Task to complete
Each line of the data that mentions the string "TeamServer" needs to be identified and copied.

Records shown
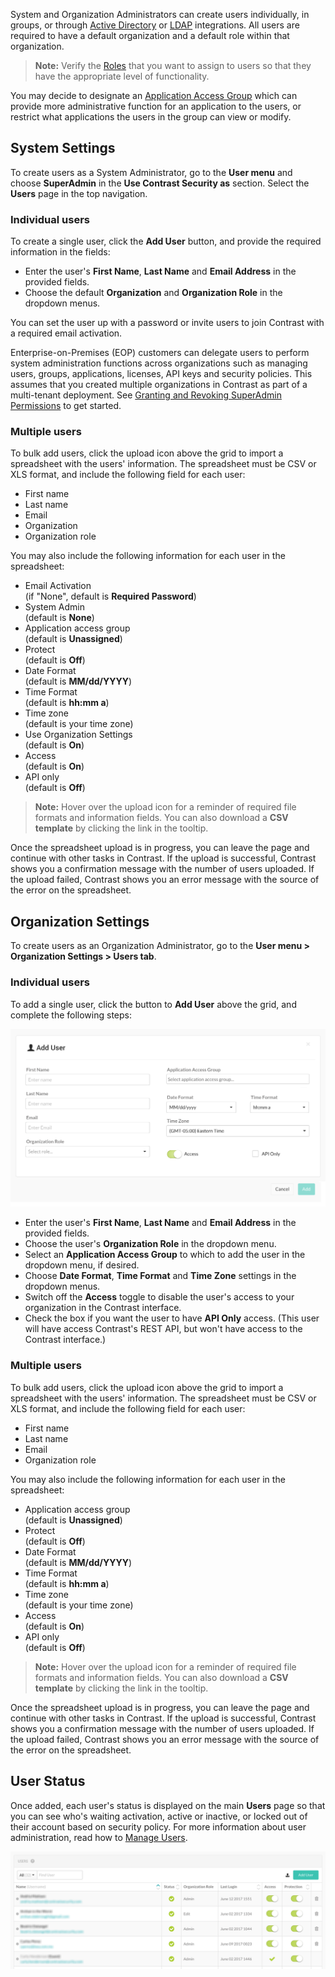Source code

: <!--
title: "Create Users"
description: "Creating Users in Contrast TeamServer"
tags: "Admin onboarding TeamServer user settings license defend protection create"
-->

System and Organization Administrators can create users individually, in groups, or through [Active Directory](installation-setupauth.html#ad) or [LDAP](installation-setupauth.html#ldap) integrations. All users are required to have a default organization and a default role within that organization. 

>**Note:** Verify the [Roles](admin-manageorgsroleperm.html#roles) that you want to assign to users so that they have the appropriate level of functionality.

You may decide to designate an [Application Access Group](admin-onboardteam.html#group) which can provide more administrative function for an application to the users, or restrict what applications the users in the group can view or modify.

## System Settings

To create users as a System Administrator, go to the **User menu** and choose **SuperAdmin** in the **Use Contrast Security as** section. Select the **Users** page in the top navigation. 

### Individual users

To create a single user, click the **Add User** button, and provide the required information in the fields: 

* Enter the user's **First Name**, **Last Name** and **Email Address** in the provided fields. 
* Choose the default **Organization** and **Organization Role** in the dropdown menus.

You can set the user up with a password or invite users to join Contrast with a required email activation. <!-- How? --> 

Enterprise-on-Premises (EOP) customers can delegate users to perform system administration functions across organizations such as managing users, groups, applications, licenses, API keys and security policies. This assumes that you created multiple organizations in Contrast as part of a multi-tenant deployment. See [Granting and Revoking SuperAdmin Permissions](admin-manageorgs.html#sa) to get started.

### Multiple users 

To bulk add users, click the upload icon above the grid to import a spreadsheet with the users' information. The spreadsheet must be CSV or XLS format, and include the following field for each user: 

* First name 
* Last name 
* Email 
* Organization 
* Organization role 

You may also include the following information for each user in the spreadsheet: 

* Email Activation <br> (if "None", default is **Required Password**)
* System Admin <br> (default is **None**)
* Application access group <br> (default is **Unassigned**)
* Protect <br> (default is **Off**)
* Date Format <br> (default is **MM/dd/YYYY**)
* Time Format <br> (default is **hh:mm a**)
* Time zone <br> (default is your time zone)
* Use Organization Settings <br> (default is **On**)
* Access <br> (default is **On**)
* API only <br> (default is **Off**)

> **Note:** Hover over the upload icon for a reminder of required file formats and information fields. You can also download a **CSV template** by clicking the link in the tooltip. 

Once the spreadsheet upload is in progress, you can leave the page and continue with other tasks in Contrast. If the upload is successful, Contrast shows you a confirmation message with the number of users uploaded. If the upload failed, Contrast shows you an error message with the source of the error on the spreadsheet.

## Organization Settings

To create users as an Organization Administrator, go to the **User menu > Organization Settings > Users tab**. 

### Individual users

To add a single user, click the button to **Add User** above the grid, and complete the following steps: 

<a href="assets/images/Create_User.png" rel="lightbox" title="Add User"><img class="thumbnail" src="assets/images/Create_User.png"/></a>

* Enter the user's **First Name**, **Last Name** and **Email Address** in the provided fields. 
* Choose the user's **Organization Role** in the dropdown menu. 
* Select an **Application Access Group** to which to add the user in the dropdown menu, if desired. 
* Choose **Date Format**, **Time Format** and **Time Zone** settings in the dropdown menus. 
* Switch off the **Access** toggle to disable the user's access to your organization in the Contrast interface.
* Check the box if you want the user to have **API Only** access. (This user will have access Contrast's REST API, but won't have access to the Contrast interface.)

### Multiple users

To bulk add users, click the upload icon above the grid to import a spreadsheet with the users' information. The spreadsheet must be CSV or XLS format, and include the following field for each user: 

* First name 
* Last name 
* Email 
* Organization role 

You may also include the following information for each user in the spreadsheet: 

* Application access group <br> (default is **Unassigned**)
* Protect <br> (default is **Off**)
* Date Format <br> (default is **MM/dd/YYYY**)
* Time Format <br> (default is **hh:mm a**)
* Time zone <br> (default is your time zone)
* Access <br> (default is **On**)
* API only <br> (default is **Off**)

> **Note:** Hover over the upload icon for a reminder of required file formats and information fields. You can also download a **CSV template** by clicking the link in the tooltip. 

Once the spreadsheet upload is in progress, you can leave the page and continue with other tasks in Contrast. If the upload is successful, Contrast shows you a confirmation message with the number of users uploaded. If the upload failed, Contrast shows you an error message with the source of the error on the spreadsheet.

## User Status

Once added, each user's status is displayed on the main **Users** page so that you can see who's waiting activation, active or inactive, or locked out of their account based on security policy. For more information about user administration, read how to [Manage Users](admin-manageorgs.html#manage-user). 

<a href="assets/images/User-grid.png" rel="lightbox" title="User grid"><img class="thumbnail" src="assets/images/User-grid.png"/></a>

Written reply
description: "Creating Users in Contrast TeamServer"
tags: "Admin onboarding TeamServer user settings license defend protection create"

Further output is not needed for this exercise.